BRIEF: Exactly the lines from the one containing "well as the" to the final line below should be output, and no others.

Pictures paired with source code:
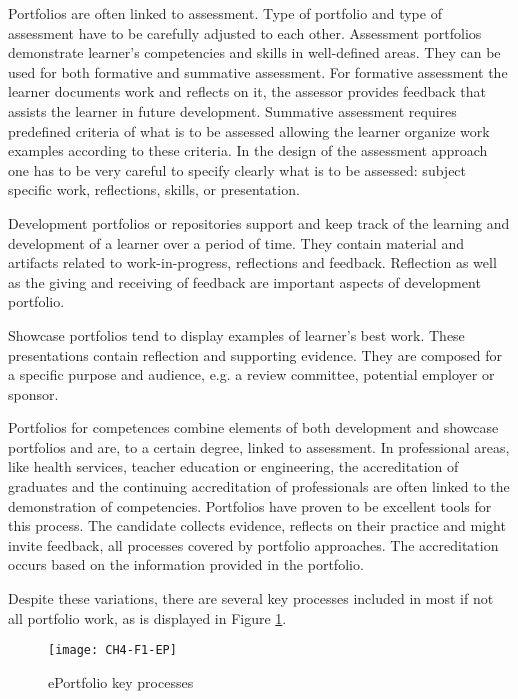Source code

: Portfolios are often linked to assessment. Type of portfolio and type of
assessment have to be carefully adjusted to each other. Assessment portfolios
demonstrate learner's competencies and skills in well-defined areas. They can be
used for both formative and summative assessment. For formative assessment the
learner documents work and reflects on it, the assessor provides feedback that
assists the learner in future development. Summative assessment requires
predefined criteria of what is to be assessed allowing the learner organize work
examples according to these criteria. In the design of the assessment approach
one has to be very careful to specify clearly what is to be assessed: subject
specific work, reflections, \LLLs skills, or presentation.

Development portfolios or repositories support and keep track of the learning
and development of a learner over a period of time. They contain material and
artifacts related to work-in-progress, reflections and feedback. Reflection as
well as the giving and receiving of feedback are important aspects of
development portfolio.

Showcase portfolios tend to display examples of learner's best work. These
presentations contain reflection and supporting evidence. They are composed for
a specific purpose and audience, e.g. a review committee, potential employer or
sponsor.

Portfolios for competences combine elements of both development and showcase
portfolios and are, to a certain degree, linked to assessment. In professional
areas, like health services, teacher education or engineering, the accreditation
of graduates and the continuing accreditation of professionals are often linked
to the demonstration of competencies. Portfolios have proven to be excellent
tools for this process. The candidate collects evidence, reflects on their
practice and might invite feedback, all processes covered by portfolio
approaches. The accreditation occurs based on the information provided in the
portfolio.

Despite these variations, there are several key processes included in most if
not all portfolio work, as is displayed in Figure \ref{fig:ep}.
 
\begin{figure}[htb]
\centering
\texttt{[image: CH4-F1-EP]}
\caption[ePortfolio key processes]{ePortfolio key processes \citep{Malloff2010}}
\label{fig:ep}
\end{figure}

ANSWER SECTION:
well as the giving and receiving of feedback are important aspects of
development portfolio.

Showcase portfolios tend to display examples of learner's best work. These
presentations contain reflection and supporting evidence. They are composed for
a specific purpose and audience, e.g. a review committee, potential employer or
sponsor.

Portfolios for competences combine elements of both development and showcase
portfolios and are, to a certain degree, linked to assessment. In professional
areas, like health services, teacher education or engineering, the accreditation
of graduates and the continuing accreditation of professionals are often linked
to the demonstration of competencies. Portfolios have proven to be excellent
tools for this process. The candidate collects evidence, reflects on their
practice and might invite feedback, all processes covered by portfolio
approaches. The accreditation occurs based on the information provided in the
portfolio.

Despite these variations, there are several key processes included in most if
not all portfolio work, as is displayed in Figure \ref{fig:ep}.
 
\begin{figure}[htb]
\centering
\texttt{[image: CH4-F1-EP]}
\caption[ePortfolio key processes]{ePortfolio key processes \citep{Malloff2010}}
\label{fig:ep}
\end{figure}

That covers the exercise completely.